J'ai toujours gardé le dernier cadeau que mon grand-père m'a offert, avant de partir bien trop tôt, alors que je n'avais que huit ans. J'avais eu un très beau bulletin. J'étais dans la pièce de séjour, près du petit meuble à une seule porte et un seul tiroir (n'y rangeait-on pas le pain ?). Il est arrivé, m'a félicitée, m'a embrassée, et m'a donné un magnifique plumier en cuir terre de sienne, incrusté d'un superbe trois mâts. Il était grand comme un cahier ! Une tirette courait sur trois de ses côtés. A l'intérieur, des trésors : crayons de couleurs, bics de couleurs, gomme, taille crayons... Je sais que j'ai été émerveillée. Ce beau plumier, pour moi ! Et comme il sentait bon ! Mon parrain m'a recommandé, en levant un index décidé, d'en prendre soin, de ne pas l'abîmer, pour pouvoir le garder longtemps... J'ai tenu ma promesse, il est encore, à ce jour, sur l'étagère de mes souvenirs.

 

Le temps était donc suspendu, dans son petit bureau. Il ne fallait pas faire de bruit. Je ne sais plus qui dormait en bas : mon parrain, ma Bobonne ? Je voulais parler quand même, évidemment. Est-ce pour trouver une bonne raison de rompre le silence que j'ai pris en main le petit cadre de bois doré qui ornait le bureau ? Est-ce parce que la photo était jolie ? J'ai toujours aimé les robes de fées ou de mariées. Celle-là était très belle, dans le style des années 1920. Tout en soie blanche : ça se palpe sur la photo. Un corsage droit, une large ceinture sur une taille basse, puis la jupe plissée.
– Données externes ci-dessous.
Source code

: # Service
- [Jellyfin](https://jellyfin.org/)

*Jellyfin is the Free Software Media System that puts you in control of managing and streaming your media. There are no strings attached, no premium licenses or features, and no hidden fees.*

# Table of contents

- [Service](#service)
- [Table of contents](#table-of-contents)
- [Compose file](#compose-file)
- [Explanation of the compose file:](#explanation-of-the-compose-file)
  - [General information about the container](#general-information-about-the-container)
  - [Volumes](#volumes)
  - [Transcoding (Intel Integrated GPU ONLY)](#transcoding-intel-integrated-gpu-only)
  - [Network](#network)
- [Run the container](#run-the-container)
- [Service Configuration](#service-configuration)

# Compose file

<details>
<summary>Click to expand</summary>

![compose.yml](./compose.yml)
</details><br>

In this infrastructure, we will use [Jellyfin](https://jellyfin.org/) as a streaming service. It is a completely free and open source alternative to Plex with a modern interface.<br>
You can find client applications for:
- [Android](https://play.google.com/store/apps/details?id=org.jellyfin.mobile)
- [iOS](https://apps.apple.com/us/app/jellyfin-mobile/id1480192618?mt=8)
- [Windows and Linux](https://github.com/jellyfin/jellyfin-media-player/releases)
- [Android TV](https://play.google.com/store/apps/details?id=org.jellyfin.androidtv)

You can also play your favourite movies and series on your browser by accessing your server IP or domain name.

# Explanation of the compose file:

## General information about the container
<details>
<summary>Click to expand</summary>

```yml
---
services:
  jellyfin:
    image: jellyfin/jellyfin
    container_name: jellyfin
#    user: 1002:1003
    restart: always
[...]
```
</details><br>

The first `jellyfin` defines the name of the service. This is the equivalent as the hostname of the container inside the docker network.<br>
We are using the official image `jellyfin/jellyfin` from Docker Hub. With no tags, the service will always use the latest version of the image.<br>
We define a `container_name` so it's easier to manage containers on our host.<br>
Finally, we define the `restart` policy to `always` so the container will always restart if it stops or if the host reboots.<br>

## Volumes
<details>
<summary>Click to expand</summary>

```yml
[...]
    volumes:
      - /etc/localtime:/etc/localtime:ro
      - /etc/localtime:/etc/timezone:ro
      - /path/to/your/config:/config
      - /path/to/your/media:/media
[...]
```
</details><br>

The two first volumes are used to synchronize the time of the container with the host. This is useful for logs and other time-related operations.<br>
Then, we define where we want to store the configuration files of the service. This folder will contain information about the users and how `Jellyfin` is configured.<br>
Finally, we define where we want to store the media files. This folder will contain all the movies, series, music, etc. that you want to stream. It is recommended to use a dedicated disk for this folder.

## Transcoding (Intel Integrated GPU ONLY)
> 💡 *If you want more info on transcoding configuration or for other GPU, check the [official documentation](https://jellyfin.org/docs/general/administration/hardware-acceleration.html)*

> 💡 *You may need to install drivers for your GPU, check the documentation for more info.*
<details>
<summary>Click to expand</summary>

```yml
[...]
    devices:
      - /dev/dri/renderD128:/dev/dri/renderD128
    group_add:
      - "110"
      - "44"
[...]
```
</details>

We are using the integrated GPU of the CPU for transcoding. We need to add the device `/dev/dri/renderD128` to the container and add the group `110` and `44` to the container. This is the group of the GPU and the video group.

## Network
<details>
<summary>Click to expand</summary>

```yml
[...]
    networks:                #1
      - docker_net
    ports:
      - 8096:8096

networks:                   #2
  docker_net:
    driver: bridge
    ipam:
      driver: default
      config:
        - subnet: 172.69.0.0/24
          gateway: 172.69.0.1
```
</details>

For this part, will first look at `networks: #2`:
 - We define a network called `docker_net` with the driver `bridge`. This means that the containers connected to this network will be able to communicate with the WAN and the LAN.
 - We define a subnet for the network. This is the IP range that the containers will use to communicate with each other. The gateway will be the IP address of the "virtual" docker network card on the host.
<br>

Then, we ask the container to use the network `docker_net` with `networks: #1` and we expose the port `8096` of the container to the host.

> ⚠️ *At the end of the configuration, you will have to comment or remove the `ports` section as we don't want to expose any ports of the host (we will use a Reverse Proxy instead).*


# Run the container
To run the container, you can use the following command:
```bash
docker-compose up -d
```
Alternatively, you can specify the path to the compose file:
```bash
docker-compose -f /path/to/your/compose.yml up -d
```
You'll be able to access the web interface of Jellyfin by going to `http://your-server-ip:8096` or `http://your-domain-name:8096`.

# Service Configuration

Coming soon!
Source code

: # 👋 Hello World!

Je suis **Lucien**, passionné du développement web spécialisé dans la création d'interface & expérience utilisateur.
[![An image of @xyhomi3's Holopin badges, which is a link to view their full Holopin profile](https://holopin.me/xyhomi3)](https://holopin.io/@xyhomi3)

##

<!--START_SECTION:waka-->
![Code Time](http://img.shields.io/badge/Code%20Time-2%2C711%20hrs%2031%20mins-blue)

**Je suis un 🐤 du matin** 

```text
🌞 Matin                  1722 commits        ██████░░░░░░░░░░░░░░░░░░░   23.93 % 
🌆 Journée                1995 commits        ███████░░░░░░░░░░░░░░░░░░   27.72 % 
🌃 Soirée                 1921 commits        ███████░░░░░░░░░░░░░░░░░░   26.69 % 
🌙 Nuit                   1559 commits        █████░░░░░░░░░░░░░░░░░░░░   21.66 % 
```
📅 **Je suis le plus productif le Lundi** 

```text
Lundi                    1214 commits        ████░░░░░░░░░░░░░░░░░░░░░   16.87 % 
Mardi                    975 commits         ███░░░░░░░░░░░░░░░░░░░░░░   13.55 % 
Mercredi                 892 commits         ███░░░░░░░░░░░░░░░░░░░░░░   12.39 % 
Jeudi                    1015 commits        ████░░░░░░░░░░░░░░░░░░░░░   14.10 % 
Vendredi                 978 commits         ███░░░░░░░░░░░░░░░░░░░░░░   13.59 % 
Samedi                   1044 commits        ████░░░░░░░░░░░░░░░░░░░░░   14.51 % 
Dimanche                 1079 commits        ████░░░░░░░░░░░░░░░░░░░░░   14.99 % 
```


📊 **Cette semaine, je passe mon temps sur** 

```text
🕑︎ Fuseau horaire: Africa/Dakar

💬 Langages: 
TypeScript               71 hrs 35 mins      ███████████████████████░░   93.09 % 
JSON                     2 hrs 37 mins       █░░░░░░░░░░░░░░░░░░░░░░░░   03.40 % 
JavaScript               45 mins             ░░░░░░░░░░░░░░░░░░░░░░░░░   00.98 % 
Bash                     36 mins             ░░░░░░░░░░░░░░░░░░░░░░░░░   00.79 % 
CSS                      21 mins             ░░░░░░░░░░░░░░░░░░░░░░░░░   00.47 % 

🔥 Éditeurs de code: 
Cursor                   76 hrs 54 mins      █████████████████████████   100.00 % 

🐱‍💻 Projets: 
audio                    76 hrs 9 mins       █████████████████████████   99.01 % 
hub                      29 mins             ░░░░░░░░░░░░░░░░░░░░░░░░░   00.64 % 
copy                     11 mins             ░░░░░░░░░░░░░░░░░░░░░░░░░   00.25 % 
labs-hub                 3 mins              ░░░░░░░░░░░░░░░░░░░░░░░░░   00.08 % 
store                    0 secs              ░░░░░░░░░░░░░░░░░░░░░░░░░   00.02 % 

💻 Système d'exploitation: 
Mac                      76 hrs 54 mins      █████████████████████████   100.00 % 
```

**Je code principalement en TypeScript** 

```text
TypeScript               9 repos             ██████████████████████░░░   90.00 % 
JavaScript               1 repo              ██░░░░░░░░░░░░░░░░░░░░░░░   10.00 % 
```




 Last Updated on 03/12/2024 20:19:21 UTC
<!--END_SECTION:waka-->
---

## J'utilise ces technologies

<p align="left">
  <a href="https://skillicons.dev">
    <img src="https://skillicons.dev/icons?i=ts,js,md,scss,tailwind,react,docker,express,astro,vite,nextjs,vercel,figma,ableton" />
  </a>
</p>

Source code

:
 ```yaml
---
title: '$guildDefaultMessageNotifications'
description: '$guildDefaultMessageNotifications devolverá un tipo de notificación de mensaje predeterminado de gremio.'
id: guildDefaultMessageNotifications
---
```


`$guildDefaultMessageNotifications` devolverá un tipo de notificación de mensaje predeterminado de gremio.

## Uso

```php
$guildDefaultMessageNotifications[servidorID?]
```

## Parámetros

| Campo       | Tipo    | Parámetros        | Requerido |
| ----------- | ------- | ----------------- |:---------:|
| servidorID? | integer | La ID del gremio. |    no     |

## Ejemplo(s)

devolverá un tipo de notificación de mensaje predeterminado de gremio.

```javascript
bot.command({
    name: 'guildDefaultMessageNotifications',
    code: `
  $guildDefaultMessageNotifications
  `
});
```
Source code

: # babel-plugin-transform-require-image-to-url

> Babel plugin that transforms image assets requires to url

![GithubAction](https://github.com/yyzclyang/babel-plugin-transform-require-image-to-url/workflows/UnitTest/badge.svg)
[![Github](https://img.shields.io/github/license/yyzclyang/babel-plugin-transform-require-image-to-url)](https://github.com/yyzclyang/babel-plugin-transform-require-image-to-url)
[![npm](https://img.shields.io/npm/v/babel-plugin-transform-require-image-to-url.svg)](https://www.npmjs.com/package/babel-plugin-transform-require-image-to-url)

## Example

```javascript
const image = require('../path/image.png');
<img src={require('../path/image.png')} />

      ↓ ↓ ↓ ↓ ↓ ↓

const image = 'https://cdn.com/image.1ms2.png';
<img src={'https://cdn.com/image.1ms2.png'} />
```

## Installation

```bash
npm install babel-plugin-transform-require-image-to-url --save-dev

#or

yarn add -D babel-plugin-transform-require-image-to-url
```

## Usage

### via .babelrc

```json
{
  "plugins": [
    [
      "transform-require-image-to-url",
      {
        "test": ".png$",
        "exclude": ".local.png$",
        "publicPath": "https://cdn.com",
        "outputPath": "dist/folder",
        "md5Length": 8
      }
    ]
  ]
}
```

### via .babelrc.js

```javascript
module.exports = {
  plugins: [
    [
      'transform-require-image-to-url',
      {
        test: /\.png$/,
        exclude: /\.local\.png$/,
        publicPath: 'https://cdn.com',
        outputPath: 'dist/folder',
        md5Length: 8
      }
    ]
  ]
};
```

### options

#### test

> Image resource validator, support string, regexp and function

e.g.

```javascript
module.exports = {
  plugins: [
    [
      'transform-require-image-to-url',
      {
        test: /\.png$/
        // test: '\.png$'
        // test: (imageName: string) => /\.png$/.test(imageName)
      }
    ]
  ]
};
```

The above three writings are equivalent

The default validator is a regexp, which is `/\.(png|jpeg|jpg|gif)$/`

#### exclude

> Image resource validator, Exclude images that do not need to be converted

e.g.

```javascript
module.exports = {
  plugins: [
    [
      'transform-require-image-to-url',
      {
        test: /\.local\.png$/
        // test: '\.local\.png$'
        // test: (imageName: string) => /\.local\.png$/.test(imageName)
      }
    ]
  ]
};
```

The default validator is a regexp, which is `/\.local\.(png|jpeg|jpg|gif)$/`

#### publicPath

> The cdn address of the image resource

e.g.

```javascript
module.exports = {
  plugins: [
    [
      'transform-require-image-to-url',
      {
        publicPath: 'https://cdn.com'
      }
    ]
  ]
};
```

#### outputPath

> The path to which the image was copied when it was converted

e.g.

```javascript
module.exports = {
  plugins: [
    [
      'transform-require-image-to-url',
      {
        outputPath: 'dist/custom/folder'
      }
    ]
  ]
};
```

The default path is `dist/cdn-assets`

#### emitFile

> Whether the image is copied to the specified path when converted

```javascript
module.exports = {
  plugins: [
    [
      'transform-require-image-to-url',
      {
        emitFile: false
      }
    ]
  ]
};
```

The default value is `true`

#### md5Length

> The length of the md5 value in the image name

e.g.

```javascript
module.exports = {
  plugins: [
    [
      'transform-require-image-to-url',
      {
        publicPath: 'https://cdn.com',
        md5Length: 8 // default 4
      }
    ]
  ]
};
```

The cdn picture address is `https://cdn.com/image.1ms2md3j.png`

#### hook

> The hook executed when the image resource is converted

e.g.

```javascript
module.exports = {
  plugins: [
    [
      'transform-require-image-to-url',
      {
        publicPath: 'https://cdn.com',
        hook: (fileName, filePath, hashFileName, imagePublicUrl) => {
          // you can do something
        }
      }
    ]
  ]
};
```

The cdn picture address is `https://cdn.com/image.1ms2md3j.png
De jolie jambes sous leurs bas blancs. De fines chaussures avec une petite bride à la cheville. Un talon assez plat. Sur le front et les cheveux noirs assez courts mais ondulés, une petite calotte joliment brodée qui enveloppe la tête, puis un voile léger qui descend au fil du vent, et s'estompe aux pieds des mariés. Un joli bouquet qui étire ses corolles dans une main gantée de blanc. Un geste de tendresse, de certitude, qui unit l'épouse si belle à son époux. Lui est en queue de pie, avec un col cassé et un nœud papillon blanc. Son regard est heureux, timide aussi : est-ce trop beau pour être vrai ? Les sourires sont si doux. A leurs pieds, des fleurs, dispersées dans l'herbe. Là, plus loin, un saule dont les feuilles bruissent délicatement, au rythme de la rivière qui berce ses racines. Il y a des photos qui respirent ainsi le bonheur confiant.

 

J'ai posé la question : était-ce donc mes grands-parents, le jour de leur mariage ? Maman m'a expliqué quelque-chose, en chuchotant, et je n'ai pas tout retenu. Sauf qu'il fallait mieux ne pas en parler, parce que ça rendait triste. Et puis les dormeurs se sont réveillés, en bas, et nous avons pu descendre. Quand il m'arrivait d'être seule, là-haut, j'ai souvent regardé cette dame dont les yeux s'animaient pour me sourire tendrement, rien qu'à moi. Elle est toujours là, présence parmi les fleurs de mon vivoir. Est-ce elle qui m'a suggéré ce retour aux pays de mon enfance ?

 

 

 Marie-Anne Delahaut, photographiée par son papa Jean Delahaut à Mont-sur-Marchienne, septembre 1962.

Le plumier de cuir offert par son grand-père et  parrain Octave Delahaut à Marie-Anne, Beauraing, 1962.